Because of the many types of automobiles, the Mobil Economy Run had eight classes based on wheelbase and body size, as well as price. The leading automakers provided drivers and in each car was a USAC observer to prevent any deviations and penalize for traffic or speed limit violations. Women were permitted to participate in the Mobil-gas contest only from 1957; the event was a marketing contest between the automakers. The objective was the coveted title as the Mobilgas Economy Run winner in each class. However, starting in 1959, entries were judged on an actual miles-per-gallon basis, instead of the ton-mileage formula used which favored bigger, heavier cars; as a result, compact cars became the top mileage champs. In the 47-car field for 1959, a Rambler American was first - averaging 25.2878 miles per US gallon - while a Rambler Six was second - with an average of 22.9572 miles per US gallon - for the five-day, 1,898-mile trip from Los Angeles, California to Kansas City, Missouri. The efficiency of models as AMC's more compact Ramblers caused them to be all but banned from the event.

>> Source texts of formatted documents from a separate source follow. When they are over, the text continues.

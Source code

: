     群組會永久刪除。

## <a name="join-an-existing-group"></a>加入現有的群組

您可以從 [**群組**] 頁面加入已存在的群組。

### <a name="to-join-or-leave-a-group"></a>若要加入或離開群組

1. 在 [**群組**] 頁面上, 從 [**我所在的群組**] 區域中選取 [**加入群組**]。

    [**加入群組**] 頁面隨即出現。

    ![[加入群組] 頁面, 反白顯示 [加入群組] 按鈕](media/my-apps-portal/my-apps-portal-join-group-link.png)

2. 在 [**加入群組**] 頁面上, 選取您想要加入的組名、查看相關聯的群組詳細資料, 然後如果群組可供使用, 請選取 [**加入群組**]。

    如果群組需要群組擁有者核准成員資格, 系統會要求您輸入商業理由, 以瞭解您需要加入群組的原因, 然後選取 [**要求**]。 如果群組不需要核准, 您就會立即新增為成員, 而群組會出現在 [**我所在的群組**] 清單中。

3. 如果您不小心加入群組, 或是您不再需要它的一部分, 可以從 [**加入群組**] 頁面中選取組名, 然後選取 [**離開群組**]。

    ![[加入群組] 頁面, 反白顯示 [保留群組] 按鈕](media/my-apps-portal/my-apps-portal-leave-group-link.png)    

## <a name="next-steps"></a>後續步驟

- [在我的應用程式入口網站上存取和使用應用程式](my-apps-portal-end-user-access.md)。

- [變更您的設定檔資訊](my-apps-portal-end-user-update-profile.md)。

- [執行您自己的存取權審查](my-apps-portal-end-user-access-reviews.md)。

As a result and Studebakers were put in a separate class. This was because the'Big Three' auto makers did not have competitive cars at the time and were trounced in the fuel efficiency rankings until they introduced smaller platforms. Automakers tried to "prepare" their cars to achieve better results. An example was to use lightweight motor oil during the allowable 1,500-mile "break-in" period "to promote faster wear and loosen the engines up quickly." Moreover, the factory-supplied drivers were trained and experienced to drive in a manner that conserved fuel. An average driver in the same car and over the same course would be lucky to achieve the Run's results; the tests only show the "ultimate" economy potential of the cars tested and their relative efficiency of fuel use. The event received criticism in the form of literary fiction, from the book Balloons are Available by Jordan Crittenden. In the novel, a fictional character is hit by an automobile during the event. An excerpt from the novel reads "'It was terrible,' she says.'The driver couldn't stop because he was competing in a Mobilgas Economy Run.'"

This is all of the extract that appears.